Young people in crisis want to feel heard. They want to see the richness of their experiences reflected back at them, and to talk to people who understand. They want to be connected with supports that speak to their unique situation, without minimizing or caricaturing what they’re going through.

I don’t want to feel like I'm talking to a computer. I want to feel like the person who I need to care, cares.

— Youth research participant

The new gateway takes aim at these barriers by providing a more personalized, empathetic user experience. Features like the tag cloud let users filter through resources easily and quickly, making sure that they can find what they’re looking for within a few seconds of arriving on the site. In the new navbar, service tiles pave the way to each of the different types of support Kids Help Phone has on offer, organized along the Stepped Care continuum: educational resources, activities to help youth build their skills, peer-supported communities, and more.

Throughout the gateway, interactive tools invite users to submit their feedback on each resource they view, and then provide personalized recommendations based on what they have to say. Features like this empower young people to take ownership of their journey and have their voices heard, while also nudging them toward the best support available for them.

By making a vast library of resources more easily browsable, the new gateway is also helping to reduce strain on Kids Help Phone’s call-in services. When users don’t know the full range of options available to them, many end up dialing into the help line simply because it’s the most visible service on offer — not necessarily because it’s the option best suited to them.

Our updated design bridges all the different corners of the Kids Help Phone ecosystem together: if a user starts out reading an article and ends up feeling like they need more help, they have multiple pathways to more involved options, including peer support, counselling, or a crisis text line. Signposting all these potential routes ensures that every user ends up in the place where they’re most comfortable, and that they’re always able to step “up” or “down” to more or less intensive options, if they need them. 

The launch of the new gateway had an immediate effect on how users engaged with Kids Help Phone: visitors are now staying on the site 29%longer, visiting 23% more pages. The refreshed platform is helping hundreds of thousands of young people each month — a safe space for youth trying to navigate a chaotic and turbulent world.

Sometimes, one of the most difficult parts of accessing support for young people is the start.
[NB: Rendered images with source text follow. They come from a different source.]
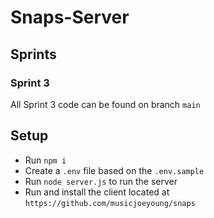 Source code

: # Snaps-Server

## Sprints

### Sprint 3

All Sprint 3 code can be found on branch `main`

## Setup

- Run `npm i`
- Create a `.env` file based on the `.env.sample`
- Run `node server.js` to run the server
- Run and install the client located at `https://github.com/musicjoeyoung/snaps`
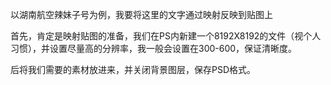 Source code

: 以湖南航空辣妹子号为例，我要将这里的文字通过映射反映到贴图上

首先，肯定是映射贴图的准备，我们在PS内新建一个8192X8192的文件（视个人习惯），并设置尽量高的分辨率，我一般会设置在300-600，保证清晰度。

后将我们需要的素材放进来，并关闭背景图层，保存PSD格式。

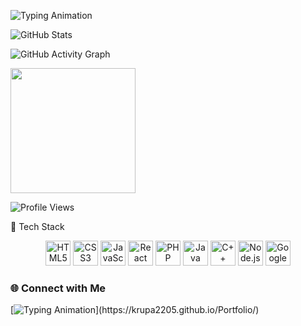 ![Typing Animation](https://readme-typing-svg.herokuapp.com?font=Fira+Code&size=24&pause=1000&color=FF5733&width=500&lines=Hi+there!+👋+I'm+Krupa.;A+Creative+Web+Developer.;Welcome+to+my+GitHub+Profile!)


![GitHub Stats](https://github-readme-stats.vercel.app/api?username=Krupa2205&show_icons=true&theme=radical)


![GitHub Activity Graph](https://github-readme-activity-graph.vercel.app/graph?username=Krupa2205&theme=react-dark&hide_border=true)


<img src="https://media.giphy.com/media/L1R1tvI9svkIWwpVYr/giphy.gif" width="200px" />

![Profile Views](https://komarev.com/ghpvc/?username=Krupa2205&color=blueviolet)



🌟 Tech Stack
<div align="center"> <img src="https://cdn.jsdelivr.net/gh/devicons/devicon/icons/html5/html5-original.svg" width="40" height="40" alt="HTML5" /> <img src="https://cdn.jsdelivr.net/gh/devicons/devicon/icons/css3/css3-original.svg" width="40" height="40" alt="CSS3" /> <img src="https://cdn.jsdelivr.net/gh/devicons/devicon/icons/javascript/javascript-original.svg" width="40" height="40" alt="JavaScript" /> <img src="https://cdn.jsdelivr.net/gh/devicons/devicon/icons/react/react-original.svg" width="40" height="40" alt="React" /> <img src="https://cdn.jsdelivr.net/gh/devicons/devicon/icons/php/php-original.svg" width="40" height="40" alt="PHP" /> <img src="https://cdn.jsdelivr.net/gh/devicons/devicon/icons/java/java-original.svg" width="40" height="40" alt="Java" /> <img src="https://cdn.jsdelivr.net/gh/devicons/devicon/icons/cplusplus/cplusplus-original.svg" width="40" height="40" alt="C++" /> <img src="https://cdn.jsdelivr.net/gh/devicons/devicon/icons/nodejs/nodejs-original.svg" width="40" height="40" alt="Node.js" /> <img src="https://cdn.jsdelivr.net/gh/devicons/devicon/icons/googlecloud/googlecloud-original.svg" width="40" height="40" alt="Google Cloud" /> </div>







### 🌐 Connect with Me
[![Typing Animation](https://readme-typing-svg.herokuapp.com?font=Fira+Code&size=18&pause=1000&color=FF6347&width=435&lines=Click+Here+to+Visit+My+Portfolio!)](https://krupa2205.github.io/Portfolio/)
— Youth research participant


  1. Wiens, K., Bhattarai, A., Pedram, P., Dores, A., Williams, J., Bulloch, A., & Patten, S. (2020). A growing need for youth mental health services in Canada: examining trends in youth mental health from 2011 to 2018. Epidemiology and Psychiatric Sciences, 29. 
  2. Stanton, K., & Little, S. (2022, January 22). Two years into pandemic, effects of COVID-19 on youth mental health a growing concern. Global News. 
  3. Get support with these mental health resources. (2022, June 1). Kids Help Phone.